Available from the Institute for Behavioral Training (IBT), the package includes a 55-minute classroom-style video called “Caring For Individuals With Autism Spectrum Disorders,” a 20-minute video called “Babysitting Children and Teens With Autism” and a printable 42-page manual including room for student notes.

“Babysitting Children and Teens With Autism” follows a babysitter through some interactions caring for a child with the special needs associated with ASD. While stressing that each individual with autism is unique, the video gives a basic explanation of the diagnosis and describes many characteristics and challenges a sitter might encounter when caring for a person on the spectrum. Communication challenges, stimming behaviors, tantrums and skill deficits are all covered. The sitter in the video explains that people with autism might need assistance with tasks such as dressing or brushing their teeth, and that some have difficulty seeing things from another person’s point of view.

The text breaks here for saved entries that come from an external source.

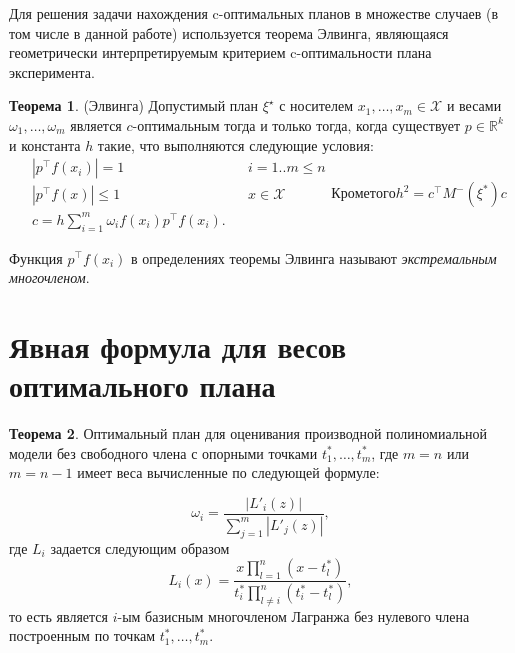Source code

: \documentclass[specialist,
               substylefile = spbu.rtx,
               subf,href,colorlinks=true, 12pt]{disser}
\theoremstyle{definition}
\newtheorem{theorem}{Теорема}
\newcommand\abs[1]{\left\lvert#1\right\rvert}
\begin{document}
  Для решения задачи нахождения $\mathrm{c}$-оптимальных планов в множестве случаев (в том числе в данной работе) используется теорема Элвинга, являющаяся геометрически интерпретируемым критерием $\mathrm{c}$-оптимальности плана эксперимента.
  \begin{theorem}
  \label{th:elfving}
  (Элвинга) \cite{elfving1952}
  Допустимый план $\xi^\star$ с носителем $x_1, \ldots, x_m \in \mathcal{X}$ и весами $\omega_1, \ldots, \omega_m$ является $c$-оптимальным тогда и только тогда, когда существует $p \in \mathbb{R}^k$ и константа $h$ такие, что выполняются следующие условия:
  \begin{subequations}
  \label{eq:elfving}
  \begin{align}
	&\abs{p^\top f(x_i)} = 1 &&i=1..m \leqslant n \label{eq:elfving:eq1} \\
	&\abs{p^\top f(x)} \leqslant 1  &&x \in \mathcal{X} \label{eq:elfving:eq2} \\
	&c = h \sum_{i=1}^m \omega_i f(x_i) p^\top f(x_i) \label{eq:elfving:eq3}.
  \end{align}
  Кроме того
  \begin{equation*}
  	h^2 = c^\top M^{-}(\xi^{*})c
  \end{equation*}
  \end{subequations}
  \end{theorem}
	Функция $p^\top f(x_i)$ в определениях теоремы Элвинга называют \textit{экстремальным многочленом}.
	
	\section{Явная формула для весов оптимального плана}
	
	\begin{theorem}
	\label{th:weights}
	Оптимальный план для оценивания производной полиномиальной модели без свободного члена с опорными точками $t_1^*, \ldots, t_m^*$, где $m=n$ или $m=n-1$ имеет веса вычисленные по следующей формуле:	
	
	\begin{equation}
		\omega_i = \frac{\abs{L'_i(z)}}{\sum_{j=1}^m \abs{L'_j(z)}},
	\end{equation}
	где $L_i$ задается следующим образом
	\begin{equation*}
		L_{i}(x) = \frac{x \prod_{l=1}^n (x - t_l^*)}{t_i^* \prod_{l \neq i}^n (t_i^* - t_l^*)},
	\end{equation*}	
	то есть является $i$-ым базисным многочленом Лагранжа без нулевого члена построенным по точкам $t_1^*, \ldots, t_m^*$.
	\end{theorem}
	
\end{document}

special needs babysitter training

The classroom presentation video is a more in-depth look at the material.

There is a discussion of Applied Behavior Analysis, and how a sitter might support a family that is using ABA with their child. Consistency is emphasized, as is the importance of being proactive.

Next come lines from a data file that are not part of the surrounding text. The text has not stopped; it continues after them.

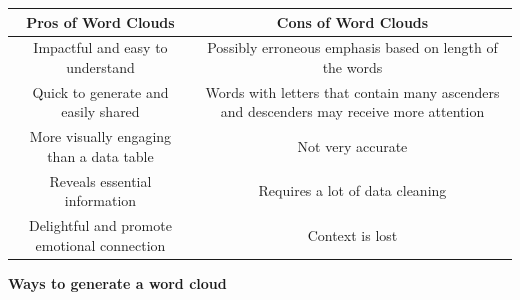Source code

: \documentclass[]{book}
\begin{document}
\begin{longtable}[]{@{}cc@{}}
\toprule
\begin{minipage}[b]{0.46\columnwidth}\centering
\textbf{Pros of Word Clouds}\strut
\end{minipage} & \begin{minipage}[b]{0.48\columnwidth}\centering
\textbf{Cons of Word Clouds}\strut
\end{minipage}\tabularnewline
\midrule
\endhead
\begin{minipage}[t]{0.46\columnwidth}\centering
Impactful and easy to understand\strut
\end{minipage} & \begin{minipage}[t]{0.48\columnwidth}\centering
Possibly erroneous emphasis based on length of the words\strut
\end{minipage}\tabularnewline
\begin{minipage}[t]{0.46\columnwidth}\centering
Quick to generate and easily shared\strut
\end{minipage} & \begin{minipage}[t]{0.48\columnwidth}\centering
Words with letters that contain many ascenders and descenders may receive more attention\strut
\end{minipage}\tabularnewline
\begin{minipage}[t]{0.46\columnwidth}\centering
More visually engaging than a data table\strut
\end{minipage} & \begin{minipage}[t]{0.48\columnwidth}\centering
Not very accurate\strut
\end{minipage}\tabularnewline
\begin{minipage}[t]{0.46\columnwidth}\centering
Reveals essential information\strut
\end{minipage} & \begin{minipage}[t]{0.48\columnwidth}\centering
Requires a lot of data cleaning\strut
\end{minipage}\tabularnewline
\begin{minipage}[t]{0.46\columnwidth}\centering
Delightful and promote emotional connection\strut
\end{minipage} & \begin{minipage}[t]{0.48\columnwidth}\centering
Context is lost\strut
\end{minipage}\tabularnewline
\bottomrule
\end{longtable}

\textbf{Ways to generate a word cloud}
\end{document}
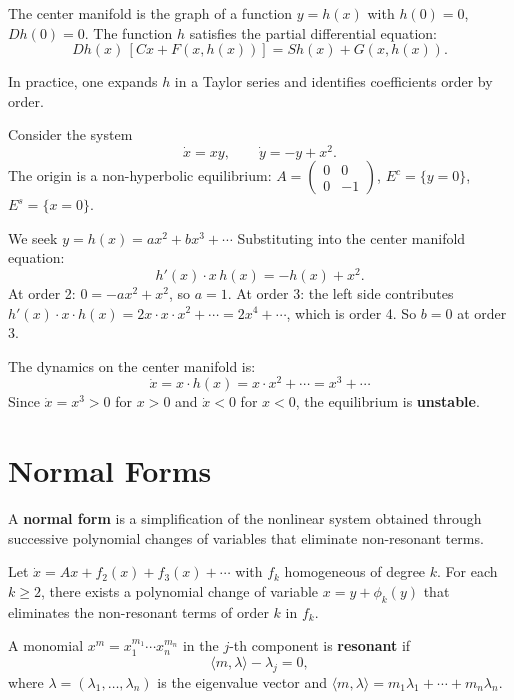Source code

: The center manifold is the graph of a function $y = h(x)$ with $h(0) = 0$,
$Dh(0) = 0$. The function $h$ satisfies the partial differential equation:
\[
    Dh(x)\,[Cx + F(x, h(x))] = Sh(x) + G(x, h(x)).
\]

In practice, one expands $h$ in a Taylor series and identifies coefficients
order by order.

\begin{example}
Consider the system
\[
    \dot{x} = xy, \qquad \dot{y} = -y + x^2.
\]
The origin is a non-hyperbolic equilibrium:
$A = \begin{pmatrix} 0 & 0 \\ 0 & -1 \end{pmatrix}$, $E^c = \{y = 0\}$,
$E^s = \{x = 0\}$.

We seek $y = h(x) = ax^2 + bx^3 + \cdots$ Substituting into the center
manifold equation:
\[
    h'(x) \cdot x\,h(x) = -h(x) + x^2.
\]
At order 2: $0 = -ax^2 + x^2$, so $a = 1$.
At order 3: the left side contributes $h'(x) \cdot x \cdot h(x) = 2x \cdot x \cdot x^2 + \cdots = 2x^4 + \cdots$,
which is order 4. So $b = 0$ at order 3.

The dynamics on the center manifold is:
\[
    \dot{x} = x \cdot h(x) = x \cdot x^2 + \cdots = x^3 + \cdots
\]
Since $\dot{x} = x^3 > 0$ for $x > 0$ and $\dot{x} < 0$ for $x < 0$,
the equilibrium is \textbf{unstable}.
\end{example}

\section{Normal Forms}

\begin{definition}
A \textbf{normal form} is a simplification of the nonlinear system obtained
through successive polynomial changes of variables that eliminate
non-resonant terms.
\end{definition}

\begin{theorem}
Let $\dot{x} = Ax + f_2(x) + f_3(x) + \cdots$ with $f_k$ homogeneous of
degree $k$. For each $k \geq 2$, there exists a polynomial change of
variable $x = y + \phi_k(y)$ that eliminates the non-resonant terms of
order $k$ in $f_k$.
\end{theorem}

\begin{definition}[Resonance]
A monomial $x^m = x_1^{m_1} \cdots x_n^{m_n}$ in the $j$-th component is
\textbf{resonant} if
\[
    \langle m, \lambda \rangle - \lambda_j = 0,
\]
where $\lambda = (\lambda_1, \ldots, \lambda_n)$ is the eigenvalue vector
and $\langle m, \lambda \rangle = m_1\lambda_1 + \cdots + m_n\lambda_n$.
\end{definition}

The video also lists several questions for babysitters to ask caregivers before sitting for a child with autism. These would apply to any child, but are especially important for children on the spectrum:

  • Does the child have behaviors I should be aware of, or that might surprise me?
  • Does the child have any dietary restrictions? (GFCF and sugar-free diets, and food allergies, are also discussed.)
  • What is the child’s routine and what tasks might he or she need help with?

The importance of choosing comfortable clothing, pulling back long hair, avoiding dangling earrings and other jewelry, and other safety issues (pools, pets, escape routes) are also discussed. And sitters are advised to gather emergency contact information.

The video also includes tips for making the experience more fun for the sitter and the child. Being engaged with the child the whole time, planning a schedule and bringing a special toy or activity can all help with this. And keeping a cool head and a list of calming activities can help a sitter and child over some of the rough spots.

“Caring For Individuals With Autism Spectrum Disorders” is a more in-depth look at the topics covered in the babysitter video, featuring a speaker and PowerPoint-style presentation.

The training, available for $25 at www.ibehavioraltraining.com/IBT/DirectStaff-Babysitter.aspx, would be a great help to any sitter hoping to care for a child on the autism spectrum, and especially useful for friends and family members who might be visiting during the holidays and hoping to pitch in with childcare help.